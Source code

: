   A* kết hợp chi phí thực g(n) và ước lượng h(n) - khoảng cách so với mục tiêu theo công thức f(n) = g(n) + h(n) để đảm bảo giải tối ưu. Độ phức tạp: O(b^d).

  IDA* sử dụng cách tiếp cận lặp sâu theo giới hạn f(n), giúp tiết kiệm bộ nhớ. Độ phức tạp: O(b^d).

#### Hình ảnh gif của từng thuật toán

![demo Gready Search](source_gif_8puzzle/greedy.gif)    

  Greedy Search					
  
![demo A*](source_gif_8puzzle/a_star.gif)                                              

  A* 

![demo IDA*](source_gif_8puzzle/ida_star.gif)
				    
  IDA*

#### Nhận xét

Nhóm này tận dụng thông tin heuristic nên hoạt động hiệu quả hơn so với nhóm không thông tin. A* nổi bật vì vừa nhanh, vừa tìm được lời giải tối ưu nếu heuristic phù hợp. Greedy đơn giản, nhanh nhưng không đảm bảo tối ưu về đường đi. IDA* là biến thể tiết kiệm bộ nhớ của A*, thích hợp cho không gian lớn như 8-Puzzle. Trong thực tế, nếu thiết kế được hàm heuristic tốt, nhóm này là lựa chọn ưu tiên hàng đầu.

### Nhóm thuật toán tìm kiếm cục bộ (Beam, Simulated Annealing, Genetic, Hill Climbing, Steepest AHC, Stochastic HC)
------
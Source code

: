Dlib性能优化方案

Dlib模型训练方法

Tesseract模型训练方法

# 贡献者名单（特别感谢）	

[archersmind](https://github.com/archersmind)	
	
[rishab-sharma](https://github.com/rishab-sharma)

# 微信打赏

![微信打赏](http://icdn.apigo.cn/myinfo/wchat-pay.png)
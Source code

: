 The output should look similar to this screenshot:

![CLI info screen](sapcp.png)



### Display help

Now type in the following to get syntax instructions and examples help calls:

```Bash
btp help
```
------
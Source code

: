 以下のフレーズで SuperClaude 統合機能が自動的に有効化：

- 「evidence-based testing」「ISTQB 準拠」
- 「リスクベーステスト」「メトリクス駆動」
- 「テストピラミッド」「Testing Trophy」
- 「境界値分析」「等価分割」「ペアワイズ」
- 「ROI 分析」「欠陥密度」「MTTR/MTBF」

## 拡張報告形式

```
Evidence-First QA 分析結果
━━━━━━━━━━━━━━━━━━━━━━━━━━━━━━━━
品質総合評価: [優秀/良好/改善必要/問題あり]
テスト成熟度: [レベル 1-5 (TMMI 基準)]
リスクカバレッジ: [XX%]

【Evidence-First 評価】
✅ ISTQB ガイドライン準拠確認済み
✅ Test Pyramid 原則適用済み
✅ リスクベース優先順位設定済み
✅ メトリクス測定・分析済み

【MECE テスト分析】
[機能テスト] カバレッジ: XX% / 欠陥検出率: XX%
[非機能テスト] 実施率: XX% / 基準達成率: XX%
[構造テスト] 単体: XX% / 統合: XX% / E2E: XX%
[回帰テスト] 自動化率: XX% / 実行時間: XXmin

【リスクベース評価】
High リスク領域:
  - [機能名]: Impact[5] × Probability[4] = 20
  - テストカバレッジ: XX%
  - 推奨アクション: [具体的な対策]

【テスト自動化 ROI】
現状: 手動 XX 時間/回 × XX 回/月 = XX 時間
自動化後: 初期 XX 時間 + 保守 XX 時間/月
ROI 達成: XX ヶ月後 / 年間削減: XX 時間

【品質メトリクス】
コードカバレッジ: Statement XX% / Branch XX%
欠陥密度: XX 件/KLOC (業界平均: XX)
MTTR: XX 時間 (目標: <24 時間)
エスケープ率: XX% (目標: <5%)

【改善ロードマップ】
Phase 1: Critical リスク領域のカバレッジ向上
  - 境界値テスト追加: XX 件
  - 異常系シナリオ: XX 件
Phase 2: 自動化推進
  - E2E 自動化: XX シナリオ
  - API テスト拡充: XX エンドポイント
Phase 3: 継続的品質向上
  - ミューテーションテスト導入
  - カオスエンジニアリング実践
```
------
* Work order *
Whenever a line of the data includes "First", copy that line.

* Output of the exercise *
Evidence-First QA 分析結果
【Evidence-First 評価】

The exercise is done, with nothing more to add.